§ **Exercise input**:
[Start of section]

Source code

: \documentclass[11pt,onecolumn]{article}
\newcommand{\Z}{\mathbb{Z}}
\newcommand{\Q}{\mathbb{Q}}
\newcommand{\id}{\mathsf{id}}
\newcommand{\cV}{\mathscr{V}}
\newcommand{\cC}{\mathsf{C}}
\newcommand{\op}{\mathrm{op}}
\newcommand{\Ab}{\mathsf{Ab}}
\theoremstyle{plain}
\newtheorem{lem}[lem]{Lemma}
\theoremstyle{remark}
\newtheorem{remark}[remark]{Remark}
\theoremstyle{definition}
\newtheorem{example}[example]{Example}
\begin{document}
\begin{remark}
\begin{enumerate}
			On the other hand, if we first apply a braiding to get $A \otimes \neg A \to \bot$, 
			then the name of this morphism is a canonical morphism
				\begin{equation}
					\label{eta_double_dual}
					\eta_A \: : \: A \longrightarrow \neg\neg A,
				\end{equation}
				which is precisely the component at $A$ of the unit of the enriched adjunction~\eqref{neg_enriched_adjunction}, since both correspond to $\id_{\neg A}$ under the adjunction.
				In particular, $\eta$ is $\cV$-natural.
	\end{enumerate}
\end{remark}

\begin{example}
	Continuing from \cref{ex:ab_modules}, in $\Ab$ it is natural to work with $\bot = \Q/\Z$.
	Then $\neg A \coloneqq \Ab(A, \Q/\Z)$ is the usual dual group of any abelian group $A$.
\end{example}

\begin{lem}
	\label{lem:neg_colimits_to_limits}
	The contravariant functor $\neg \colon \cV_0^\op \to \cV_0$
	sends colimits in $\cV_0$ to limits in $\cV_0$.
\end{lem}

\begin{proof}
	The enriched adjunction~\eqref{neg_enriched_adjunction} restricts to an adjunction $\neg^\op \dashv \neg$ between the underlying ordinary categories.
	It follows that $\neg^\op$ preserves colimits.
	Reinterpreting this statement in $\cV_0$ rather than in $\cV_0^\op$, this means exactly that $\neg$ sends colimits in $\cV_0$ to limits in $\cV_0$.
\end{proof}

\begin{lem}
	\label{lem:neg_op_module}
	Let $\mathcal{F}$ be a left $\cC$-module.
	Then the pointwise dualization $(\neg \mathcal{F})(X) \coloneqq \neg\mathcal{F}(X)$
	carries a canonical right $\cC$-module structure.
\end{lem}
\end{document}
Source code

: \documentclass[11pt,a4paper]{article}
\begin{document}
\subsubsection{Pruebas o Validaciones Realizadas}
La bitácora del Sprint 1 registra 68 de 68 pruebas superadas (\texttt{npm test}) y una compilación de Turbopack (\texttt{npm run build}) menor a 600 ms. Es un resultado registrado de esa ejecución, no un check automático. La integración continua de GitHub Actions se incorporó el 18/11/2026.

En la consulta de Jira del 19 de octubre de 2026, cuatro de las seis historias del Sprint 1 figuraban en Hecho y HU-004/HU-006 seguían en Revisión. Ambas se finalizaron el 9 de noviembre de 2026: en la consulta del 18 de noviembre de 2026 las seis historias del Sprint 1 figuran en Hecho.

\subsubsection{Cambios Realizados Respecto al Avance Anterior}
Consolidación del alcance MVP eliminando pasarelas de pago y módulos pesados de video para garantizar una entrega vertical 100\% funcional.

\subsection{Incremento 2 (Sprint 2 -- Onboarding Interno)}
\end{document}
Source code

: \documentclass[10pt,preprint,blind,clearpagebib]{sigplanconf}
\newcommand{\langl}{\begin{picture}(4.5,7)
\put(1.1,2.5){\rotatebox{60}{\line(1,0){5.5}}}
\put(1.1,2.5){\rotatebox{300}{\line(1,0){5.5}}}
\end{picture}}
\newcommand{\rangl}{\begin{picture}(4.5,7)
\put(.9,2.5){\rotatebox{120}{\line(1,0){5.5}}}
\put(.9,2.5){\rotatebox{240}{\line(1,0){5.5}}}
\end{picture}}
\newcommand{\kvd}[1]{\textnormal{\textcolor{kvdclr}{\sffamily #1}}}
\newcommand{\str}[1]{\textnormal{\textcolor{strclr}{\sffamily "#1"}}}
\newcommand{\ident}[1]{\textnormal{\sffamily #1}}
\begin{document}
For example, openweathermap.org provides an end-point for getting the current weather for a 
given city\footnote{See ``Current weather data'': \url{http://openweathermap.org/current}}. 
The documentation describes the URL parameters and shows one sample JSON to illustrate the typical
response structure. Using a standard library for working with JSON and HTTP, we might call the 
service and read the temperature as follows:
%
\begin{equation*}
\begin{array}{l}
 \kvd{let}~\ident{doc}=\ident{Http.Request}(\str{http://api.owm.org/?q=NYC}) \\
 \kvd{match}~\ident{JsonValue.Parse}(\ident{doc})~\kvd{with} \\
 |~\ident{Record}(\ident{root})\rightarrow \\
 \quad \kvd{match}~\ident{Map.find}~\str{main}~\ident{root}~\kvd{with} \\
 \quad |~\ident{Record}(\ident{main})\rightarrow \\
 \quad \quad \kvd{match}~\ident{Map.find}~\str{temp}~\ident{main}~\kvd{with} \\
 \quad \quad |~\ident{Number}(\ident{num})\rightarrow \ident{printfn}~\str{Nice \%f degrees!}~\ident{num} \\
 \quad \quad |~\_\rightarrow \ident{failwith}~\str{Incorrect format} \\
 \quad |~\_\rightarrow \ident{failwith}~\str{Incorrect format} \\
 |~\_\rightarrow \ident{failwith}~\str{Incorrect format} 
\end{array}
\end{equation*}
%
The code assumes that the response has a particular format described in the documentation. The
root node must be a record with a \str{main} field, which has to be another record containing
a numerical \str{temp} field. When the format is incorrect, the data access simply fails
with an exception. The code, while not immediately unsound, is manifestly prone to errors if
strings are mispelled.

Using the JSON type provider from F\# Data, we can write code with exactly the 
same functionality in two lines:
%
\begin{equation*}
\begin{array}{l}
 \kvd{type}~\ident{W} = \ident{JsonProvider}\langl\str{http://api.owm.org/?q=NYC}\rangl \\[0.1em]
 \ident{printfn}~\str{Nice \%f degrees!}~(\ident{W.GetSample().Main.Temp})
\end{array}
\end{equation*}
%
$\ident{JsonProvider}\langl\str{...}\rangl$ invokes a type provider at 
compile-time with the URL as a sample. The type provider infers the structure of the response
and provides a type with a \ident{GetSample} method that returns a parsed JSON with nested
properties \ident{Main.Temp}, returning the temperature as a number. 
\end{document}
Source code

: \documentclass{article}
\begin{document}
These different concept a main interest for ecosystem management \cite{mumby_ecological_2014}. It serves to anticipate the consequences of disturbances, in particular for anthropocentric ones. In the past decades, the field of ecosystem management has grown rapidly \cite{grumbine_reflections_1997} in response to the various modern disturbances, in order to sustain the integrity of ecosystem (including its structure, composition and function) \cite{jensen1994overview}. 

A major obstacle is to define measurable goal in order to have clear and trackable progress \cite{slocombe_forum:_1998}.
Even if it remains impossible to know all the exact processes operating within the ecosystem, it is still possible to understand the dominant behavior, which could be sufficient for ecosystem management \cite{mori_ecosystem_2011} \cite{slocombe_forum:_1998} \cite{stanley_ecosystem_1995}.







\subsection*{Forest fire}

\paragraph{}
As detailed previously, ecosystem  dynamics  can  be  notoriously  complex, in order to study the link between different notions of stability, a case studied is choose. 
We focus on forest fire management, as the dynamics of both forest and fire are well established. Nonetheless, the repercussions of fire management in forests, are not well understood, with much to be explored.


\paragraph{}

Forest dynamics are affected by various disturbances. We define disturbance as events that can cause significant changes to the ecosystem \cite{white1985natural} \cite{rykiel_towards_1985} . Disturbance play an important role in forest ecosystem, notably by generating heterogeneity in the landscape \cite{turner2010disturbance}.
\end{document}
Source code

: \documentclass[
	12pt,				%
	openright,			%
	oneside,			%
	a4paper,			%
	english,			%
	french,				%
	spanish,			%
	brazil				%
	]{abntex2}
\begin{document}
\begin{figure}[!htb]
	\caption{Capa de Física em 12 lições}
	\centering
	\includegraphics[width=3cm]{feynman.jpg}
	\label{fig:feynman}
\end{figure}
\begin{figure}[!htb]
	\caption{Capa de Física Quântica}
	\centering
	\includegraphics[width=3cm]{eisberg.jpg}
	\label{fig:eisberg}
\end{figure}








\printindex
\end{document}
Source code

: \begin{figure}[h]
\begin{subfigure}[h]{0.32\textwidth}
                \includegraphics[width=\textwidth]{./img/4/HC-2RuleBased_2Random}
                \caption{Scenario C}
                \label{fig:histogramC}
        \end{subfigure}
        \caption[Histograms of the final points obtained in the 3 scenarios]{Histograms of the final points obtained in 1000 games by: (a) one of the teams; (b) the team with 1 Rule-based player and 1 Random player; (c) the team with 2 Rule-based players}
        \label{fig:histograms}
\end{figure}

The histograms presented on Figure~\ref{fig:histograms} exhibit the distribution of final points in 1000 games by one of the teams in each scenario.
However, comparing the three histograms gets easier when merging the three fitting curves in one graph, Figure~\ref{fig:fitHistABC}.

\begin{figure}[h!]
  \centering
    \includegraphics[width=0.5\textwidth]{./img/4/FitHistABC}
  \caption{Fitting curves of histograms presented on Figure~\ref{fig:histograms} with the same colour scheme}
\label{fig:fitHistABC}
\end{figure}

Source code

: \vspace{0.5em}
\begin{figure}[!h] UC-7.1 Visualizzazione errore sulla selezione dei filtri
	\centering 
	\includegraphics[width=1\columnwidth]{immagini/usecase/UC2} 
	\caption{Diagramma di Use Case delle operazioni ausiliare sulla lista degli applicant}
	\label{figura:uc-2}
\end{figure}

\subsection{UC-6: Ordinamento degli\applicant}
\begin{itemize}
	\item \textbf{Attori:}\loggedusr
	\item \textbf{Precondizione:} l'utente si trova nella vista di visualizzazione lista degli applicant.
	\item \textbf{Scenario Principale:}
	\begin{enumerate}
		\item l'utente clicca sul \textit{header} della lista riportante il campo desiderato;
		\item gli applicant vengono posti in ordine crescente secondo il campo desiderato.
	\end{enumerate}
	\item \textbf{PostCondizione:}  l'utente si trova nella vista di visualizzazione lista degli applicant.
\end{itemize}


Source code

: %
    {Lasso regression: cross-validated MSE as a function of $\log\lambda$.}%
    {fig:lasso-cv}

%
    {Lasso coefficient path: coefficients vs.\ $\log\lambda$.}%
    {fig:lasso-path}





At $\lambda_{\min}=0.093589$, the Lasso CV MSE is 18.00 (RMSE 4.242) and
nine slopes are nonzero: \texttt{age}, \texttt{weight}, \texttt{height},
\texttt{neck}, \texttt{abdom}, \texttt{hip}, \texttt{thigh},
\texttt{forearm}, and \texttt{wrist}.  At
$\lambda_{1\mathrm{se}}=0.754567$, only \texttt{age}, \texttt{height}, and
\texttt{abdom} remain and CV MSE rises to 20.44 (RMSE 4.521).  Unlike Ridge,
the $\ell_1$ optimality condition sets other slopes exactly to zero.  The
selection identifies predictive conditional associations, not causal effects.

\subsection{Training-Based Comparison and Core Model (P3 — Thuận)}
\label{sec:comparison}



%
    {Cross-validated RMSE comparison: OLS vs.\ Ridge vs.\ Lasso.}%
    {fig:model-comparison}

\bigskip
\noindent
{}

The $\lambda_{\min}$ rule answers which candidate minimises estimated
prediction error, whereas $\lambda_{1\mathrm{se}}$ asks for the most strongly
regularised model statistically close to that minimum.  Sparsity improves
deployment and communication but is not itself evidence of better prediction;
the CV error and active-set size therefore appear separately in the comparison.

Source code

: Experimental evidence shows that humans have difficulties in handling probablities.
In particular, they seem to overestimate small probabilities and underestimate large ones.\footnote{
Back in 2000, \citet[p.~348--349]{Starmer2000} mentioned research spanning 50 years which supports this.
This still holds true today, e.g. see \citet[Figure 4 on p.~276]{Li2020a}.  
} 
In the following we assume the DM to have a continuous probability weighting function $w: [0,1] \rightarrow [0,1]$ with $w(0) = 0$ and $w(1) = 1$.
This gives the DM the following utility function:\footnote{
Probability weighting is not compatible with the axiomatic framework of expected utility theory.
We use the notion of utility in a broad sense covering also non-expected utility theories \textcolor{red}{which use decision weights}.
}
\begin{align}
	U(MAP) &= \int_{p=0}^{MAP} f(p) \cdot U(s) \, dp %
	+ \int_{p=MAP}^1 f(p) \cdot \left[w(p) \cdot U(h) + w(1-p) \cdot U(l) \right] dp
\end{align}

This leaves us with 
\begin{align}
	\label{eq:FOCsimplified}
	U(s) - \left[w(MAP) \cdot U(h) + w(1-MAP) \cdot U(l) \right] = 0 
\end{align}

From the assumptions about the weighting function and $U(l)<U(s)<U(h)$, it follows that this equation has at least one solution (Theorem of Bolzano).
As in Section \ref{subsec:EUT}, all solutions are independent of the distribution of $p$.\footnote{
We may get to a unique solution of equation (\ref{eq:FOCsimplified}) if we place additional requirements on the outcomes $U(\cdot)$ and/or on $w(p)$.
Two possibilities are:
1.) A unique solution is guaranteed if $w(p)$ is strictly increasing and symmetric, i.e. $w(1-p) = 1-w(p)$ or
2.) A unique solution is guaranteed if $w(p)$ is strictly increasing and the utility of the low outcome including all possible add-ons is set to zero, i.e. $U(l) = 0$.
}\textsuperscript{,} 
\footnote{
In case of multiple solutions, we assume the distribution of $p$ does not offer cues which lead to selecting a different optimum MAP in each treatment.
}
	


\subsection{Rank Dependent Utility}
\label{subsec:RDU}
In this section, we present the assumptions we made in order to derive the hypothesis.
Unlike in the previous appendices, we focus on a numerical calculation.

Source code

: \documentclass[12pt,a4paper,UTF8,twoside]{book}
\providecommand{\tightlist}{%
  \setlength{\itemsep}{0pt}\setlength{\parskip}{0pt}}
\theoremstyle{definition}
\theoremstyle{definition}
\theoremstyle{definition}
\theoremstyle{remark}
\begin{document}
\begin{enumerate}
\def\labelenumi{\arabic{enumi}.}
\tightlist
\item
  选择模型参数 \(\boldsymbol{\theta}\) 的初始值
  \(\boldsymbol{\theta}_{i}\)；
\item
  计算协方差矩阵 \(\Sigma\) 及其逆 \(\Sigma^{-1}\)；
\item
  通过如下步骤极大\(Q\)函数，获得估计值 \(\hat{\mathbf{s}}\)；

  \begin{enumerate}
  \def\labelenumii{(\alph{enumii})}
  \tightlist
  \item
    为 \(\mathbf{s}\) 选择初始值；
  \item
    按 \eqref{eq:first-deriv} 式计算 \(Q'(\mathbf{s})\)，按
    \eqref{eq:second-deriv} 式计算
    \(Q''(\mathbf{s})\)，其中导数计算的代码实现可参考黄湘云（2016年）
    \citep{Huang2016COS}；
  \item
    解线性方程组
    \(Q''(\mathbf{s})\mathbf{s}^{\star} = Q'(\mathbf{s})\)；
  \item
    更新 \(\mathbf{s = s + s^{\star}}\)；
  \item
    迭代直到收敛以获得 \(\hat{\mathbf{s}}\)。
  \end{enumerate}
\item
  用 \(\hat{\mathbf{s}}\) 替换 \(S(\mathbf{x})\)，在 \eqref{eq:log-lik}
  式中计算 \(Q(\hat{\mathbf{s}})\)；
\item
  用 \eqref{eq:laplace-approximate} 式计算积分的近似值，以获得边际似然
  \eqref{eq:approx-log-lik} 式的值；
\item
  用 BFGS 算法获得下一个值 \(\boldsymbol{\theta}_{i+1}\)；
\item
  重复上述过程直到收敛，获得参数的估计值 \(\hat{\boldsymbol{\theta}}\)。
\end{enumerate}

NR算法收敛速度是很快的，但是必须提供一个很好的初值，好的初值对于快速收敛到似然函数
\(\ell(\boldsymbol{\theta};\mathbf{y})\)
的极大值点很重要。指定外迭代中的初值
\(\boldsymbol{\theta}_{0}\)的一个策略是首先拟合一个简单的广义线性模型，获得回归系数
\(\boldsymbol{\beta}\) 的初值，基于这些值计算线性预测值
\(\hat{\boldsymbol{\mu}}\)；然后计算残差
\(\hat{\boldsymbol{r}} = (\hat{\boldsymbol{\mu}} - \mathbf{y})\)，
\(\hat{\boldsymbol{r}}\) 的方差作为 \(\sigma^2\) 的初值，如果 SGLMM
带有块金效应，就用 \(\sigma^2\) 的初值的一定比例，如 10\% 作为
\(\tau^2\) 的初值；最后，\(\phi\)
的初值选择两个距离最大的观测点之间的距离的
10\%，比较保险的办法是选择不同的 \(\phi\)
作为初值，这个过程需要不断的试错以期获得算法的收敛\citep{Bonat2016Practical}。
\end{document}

[End of section]

§ **Problem to work on**:
Line count for the word "expected": please state how many lines of the records above contain it, and nothing else.

§ **Output of the task**:
2